Wednesday, January 8, 2014

The Green Of Astatula Cemetery

One might assume based on the title of this post that I will be speaking of the greenery found at the town of Astatula’s cemetery.  Being that I am in Florida, the green of the grass and trees in a cemetery here is year round and in many cases it is quite beautiful, but today I want to share a story.  To me, cemeteries are not packed full of dead people, but rather, abounding in stories.  Every person that has been laid to rest whether it be in an urn, sprinkled across the ocean, buried in a magnificent coffin, cast out into the sea, buried in a shallow unmarked grave or elsewhere, has a story.  They were loved and now lost.  They lived a life, some shorter than others.
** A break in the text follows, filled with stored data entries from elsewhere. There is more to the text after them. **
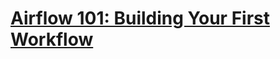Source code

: # [Airflow 101: Building Your First Workflow](https://airflow.apache.org/docs/apache-airflow/stable/tutorial/fundamentals.html)

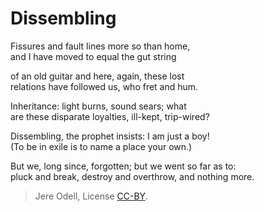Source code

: # Dissembling

Fissures and fault lines more so than home,  
and I have moved to equal the gut string

of an old guitar and here, again, these lost  
relations have followed us, who fret and hum.

Inheritance: light burns, sound sears; what  
are these disparate loyalties, ill-kept, trip-wired?

Dissembling, the prophet insists: I am just a boy!  
(To be in exile is to name a place your own.)

But we, long since, forgotten; but we went so far as to:  
pluck and break, destroy and overthrow, and nothing more.


>Jere Odell, License [CC-BY](https://creativecommons.org/licenses/by/4.0/).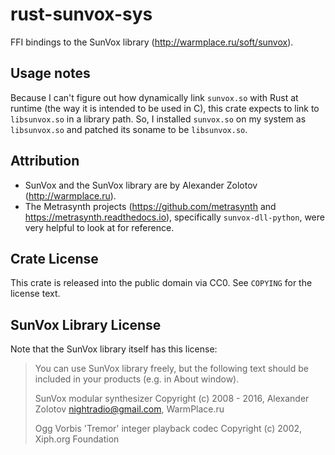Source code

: # rust-sunvox-sys

FFI bindings to the SunVox library (http://warmplace.ru/soft/sunvox).


## Usage notes

Because I can't figure out how dynamically link `sunvox.so` with Rust at runtime (the way it is intended to be used in C), this crate expects to link to `libsunvox.so` in a library path. So, I installed `sunvox.so` on my system as `libsunvox.so` and patched its soname to be `libsunvox.so`.


## Attribution

- SunVox and the SunVox library are by Alexander Zolotov (http://warmplace.ru).
- The Metrasynth projects (https://github.com/metrasynth and https://metrasynth.readthedocs.io), specifically `sunvox-dll-python`, were very helpful to look at for reference.


## Crate License

This crate is released into the public domain via CC0. See `COPYING` for the license text.


## SunVox Library License

Note that the SunVox library itself has this license:

> You can use SunVox library freely, but the following text should be included in your products (e.g. in About window).
>
> SunVox modular synthesizer
> Copyright (c) 2008 - 2016, Alexander Zolotov <nightradio@gmail.com>, WarmPlace.ru
>
> Ogg Vorbis 'Tremor' integer playback codec
> Copyright (c) 2002, Xiph.org Foundation
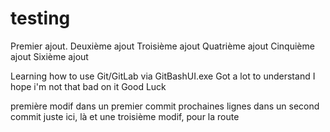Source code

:# testing

Premier ajout.
Deuxième ajout
Troisième ajout
Quatrième ajout
Cinquième ajout
Sixième ajout

Learning how to use Git/GitLab via GitBashUI.exe
Got a lot to understand
I hope i'm not that bad on it
Good Luck

première modif dans un premier commit
prochaines lignes dans un second commit
juste ici, là
et une troisième modif, pour la route

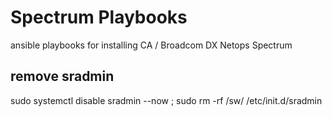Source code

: # Spectrum Playbooks
ansible playbooks for installing CA / Broadcom DX Netops Spectrum


## remove sradmin
sudo systemctl disable sradmin --now ; sudo rm -rf /sw/ /etc/init.d/sradmin
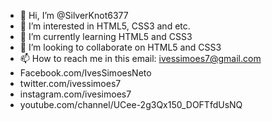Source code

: - 👋 Hi, I’m @SilverKnot6377
- 👀 I’m interested in HTML5, CSS3 and etc.
- 🌱 I’m currently learning HTML5 and CSS3
- 💞️ I’m looking to collaborate on HTML5 and CSS3
- 📫 How to reach me in this email: ivessimoes7@gmail.com
- Facebook.com/IvesSimoesNeto
- twitter.com/ivessimoes7
- instagram.com/ivesimoes7
- youtube.com/channel/UCee-2g3Qx150_DOFTfdUsNQ


<!---
SilverKnot6377/SilverKnot6377 is a ✨ special ✨ repository because its `README.md` (this file) appears on your GitHub profile.
You can click the Preview link to take a look at your changes.
--->
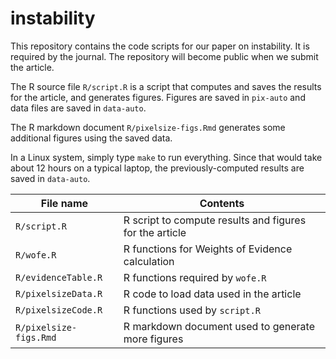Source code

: # instability

This repository contains the code scripts for our paper on instability.
It is required by the journal. The repository will become public when we
submit the article.

The R source file `R/script.R` is a script that computes and saves the results
for the article, and generates figures. Figures are saved in `pix-auto`
and data files are saved in `data-auto`.

The R markdown document `R/pixelsize-figs.Rmd` generates some
additional figures using the saved data.

In a Linux system, simply type `make` to run everything. Since that would take
about 12 hours on a typical laptop, the previously-computed results
are saved in `data-auto`.

| File name | Contents |
| --------  | -------- |
| `R/script.R` | R script to compute results and figures for the article |
| `R/wofe.R`   | R functions for Weights of Evidence calculation |
| `R/evidenceTable.R` | R functions required by `wofe.R` |
| `R/pixelsizeData.R` | R code to load data used in the article |
| `R/pixelsizeCode.R` | R functions used by `script.R` |
| `R/pixelsize-figs.Rmd` | R markdown document used to generate more figures |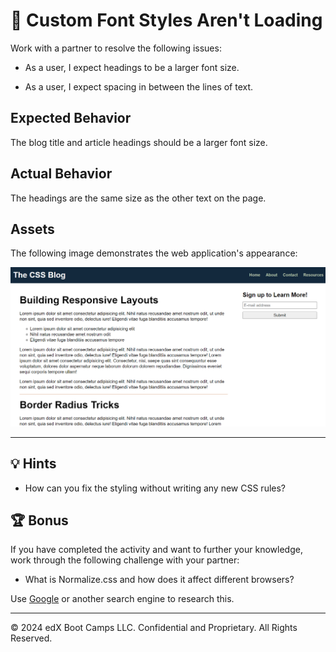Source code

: # 🐛 Custom Font Styles Aren't Loading

Work with a partner to resolve the following issues:

* As a user, I expect headings to be a larger font size.

* As a user, I expect spacing in between the lines of text.

## Expected Behavior

The blog title and article headings should be a larger font size.

## Actual Behavior

The headings are the same size as the other text on the page.

## Assets

The following image demonstrates the web application's appearance:

![The blog layout has larger-sized headers and spacing in between the lines of text.](./Images/01-correct-styles.png)

---

## 💡 Hints

* How can you fix the styling without writing any new CSS rules?

## 🏆 Bonus

If you have completed the activity and want to further your knowledge, work through the following challenge with your partner:

* What is Normalize.css and how does it affect different browsers?

Use [Google](https://www.google.com) or another search engine to research this.

---
© 2024 edX Boot Camps LLC. Confidential and Proprietary. All Rights Reserved.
Today, I decided to stop and wander through a cemetery I pass by in my travels every week.  It is the town of Astatula, Florida’s cemetery.  As I meandered between plots snapping pictures of headstones that caught my eye, I saw a white truck turn in to the cemetery.  It rolled through slowly following a well worn path marked by tire tracks and I half thought for a moment that this was a maintenance truck.  The truck pulled up near me and an older woman asked me if I was taking pictures of the grave.  I wasn’t sure how to respond and I prepared to hear a lecture on trespassing or something.  I told the woman that I was indeed taking pictures of headstones because I was fascinated by them and that I passed by this cemetery many times and finally decided to stop and explore it.  She smiled and then began to share a bit of her story with me.
Lisa Margaret Green was born in 1968 and passed away in January 2008.  She was only forty years old.  I am forty-two, so the age really hit home for me.  As the case generally is with a young death, cancer was the thief that stole the life from Lisa.  Her mother, Viola, explained to me that Lisa had visited the doctor with symptoms that were misdiagnosed as early menopause.  Lisa actually was suffering from cervical cancer.  She succumbed after two painful years.  Her grave is covered with stones, which I found significant because laying a stone upon a headstone is a way to pay one’s respects.
Unfortunately, Viola’s story did not end there.  A magnificent granite headstone featuring mourning angels lies catercorner to Lisa’s grave and bears not only the name of Viola, but that of her husband, the Reverend Leo Green.  He had passed away only two months earlier.  Viola explained that Lisa’s death really took a toll on Leo and that he never was the same again.  She had come to the cemetery this morning to bring him flowers.  There were many plants and flowers at his grave and she explained that he had loved his flowers.  I told her that my late mother-in-law was a beautiful gardener as well and that we had spread her ashes in her garden.  Viola told me that she liked to visit Leo’s grave, so she could talk to him.
I wished her well and left her to her solemn duty grateful for the gift of her story.  So many times I study headstones wondering who is this person and today I was able to hear about two of them.